En las calles de Irán, millones están luchando hoy para ponerle fin a una fractura histórica.
Lo que comenzó, a finales de 2025, como un estallido de indignación social en el Gran Bazar de Teherán se ha convertido —con el paso de los días— en la más masiva movilización nacional que se recuerde, desde la instauración de la República Islámica en 1979. Ni dentro ni fuera de las fronteras iraníes, las causas de este levantamiento popular son desconocidas.
De un lado, aparece el colapso económico de la nación islámica, acosada por una galopante pobreza, la devaluación de la moneda, la inflación crónica, el alto desempleo y la falta de oportunidades de progreso para los jóvenes. Y, por el otro, está el desprecio absoluto por los derechos humanos, retratado en la asfixia cotidiana que padecen las mujeres, rehenes de un anquilosado sistema de control religioso que las persigue y ataca, cuando no las mata.
Siguiendo su previsible guion, la respuesta del régimen de los ayatolás ha sido una brutal represión. Incluso peor que cuando sofocaron con letal violencia la oleada de protestas que desató el crimen de la joven Mahsa Amini en 2022. Irán se encuentra a oscuras, con un apagón informativo casi total, Internet suspendido, redes sociales silenciadas y medios amordazados, para impedir que el anhelo de libertad de la gente siga creciendo por doquier.
Las denuncias de organizaciones de derechos humanos y de la prensa internacional hablan de una masacre de dimensiones alarmantes, con cifras que oscilan entre los 2 mil y 12 mil muertos. Aunque el cerco informativo impide al mundo verificar con precisión el alcance de la desmedida violencia contra los manifestantes, a quienes les disparan con armas de guerra, las pocas imágenes que se filtran revelan un método inequívoco: el régimen emplea la fuerza extrema de sus cuerpos de seguridad, uno de ellos, la Guardia Revolucionaria, para intentar sostener un supuesto orden que ya no tiene cómo legitimar. Sobre todo, porque ha sido incapaz de dar respuesta a las legítimas demandas de libertades básicas y reformas económicas reales que en los últimos años le han reclamado sus desesperados ciudadanos.
La Irán de 2026 es una sociedad joven, urbana, conectada culturalmente con el mundo, pero aprisionada por un régimen opresivo, corrupto e ineficiente que hundió su economía.
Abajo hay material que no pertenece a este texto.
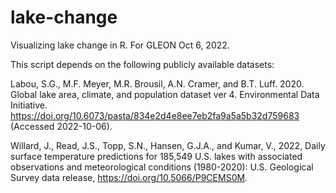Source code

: # lake-change

Visualizing lake change in R. For GLEON Oct 6, 2022.

This script depends on the following publicly available datasets:

Labou, S.G., M.F. Meyer, M.R. Brousil, A.N. Cramer, and B.T. Luff. 2020. Global lake area, climate, and population dataset ver 4. Environmental Data Initiative. https://doi.org/10.6073/pasta/834e2d4e8ee7eb2fa9a5a5b32d759683 (Accessed 2022-10-06).

Willard, J., Read, J.S., Topp, S.N., Hansen, G.J.A., and Kumar, V., 2022, Daily surface temperature predictions for 185,549 U.S. lakes with associated observations and meteorological conditions (1980-2020): U.S. Geological Survey data release, https://doi.org/10.5066/P9CEMS0M.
Más inaceptable aún que mientras 90 millones de iraníes soporten carencias de todo tipo, la élite gobernante del país, que se regodea en una opulencia impúdica, les exija austeridad, no sin antes imponerles cargas fiscales impagables. Imposible más frustración y hartazgo que profundizan la brecha entre el régimen y una sociedad que dejó de reconocerse en él.
En todo caso, Teherán no es un actor cualquiera, sino una potencia nuclear, cuyo programa atómico continúa siendo una de las piezas más sensibles e inciertas del tablero geopolítico global. Sin ambages, es un factor de riesgo en un contexto internacional ya sobrecargado de conflictos. Hace una década, el acuerdo de Viena ofreció una vía de contención y diálogo, bajo el impulso del presidente Barack Obama. Hoy, ese marco está roto y el mundo es otro.
El regreso de Trump a la escena internacional, con sus imposiciones unilaterales que están reconfigurando el sistema de gobernanza global, refuerza la urgencia de un giro estratégico. Es de suponer que Irán está debilitado tras los bombardeos de EE. UU. a sus instalaciones nucleares en 2025 y por las derrotas de sus principales aliados regionales, Hamás y Hizbulá.
Y aunque el momento histórico sea distinto, el régimen no dará su brazo a torcer fácilmente. Eso sí, si persiste en su atroz plan de ejecuciones de manifestantes, Trump amenaza con lanzar una operación militar en su contra. ¿Cómo, cuándo, dónde o en pos de qué? ¿Acaso una carambola de tres bandas que también alcance a sus rivales estratégicos: China y Rusia?
El tiempo corre. Lo de Irán es más que una protesta contra la escasez, las injusticias sociales o la intolerable represión; es el legítimo deseo de una generación que pide ser tenida en cuenta. La comunidad internacional no debería hacerse la de los oídos sordos, como casi siempre. Respaldar el derecho de los iraníes a vivir en libertad, a exigir el fin de la violencia que los aniquila no es injerencia, es un imperativo moral. El futuro del país —y una parte del equilibrio global— está en juego, entre la tozudez de un régimen anclado en el pasado, que se resiste a la apertura política, y la determinación de un pueblo que ya perdió el miedo.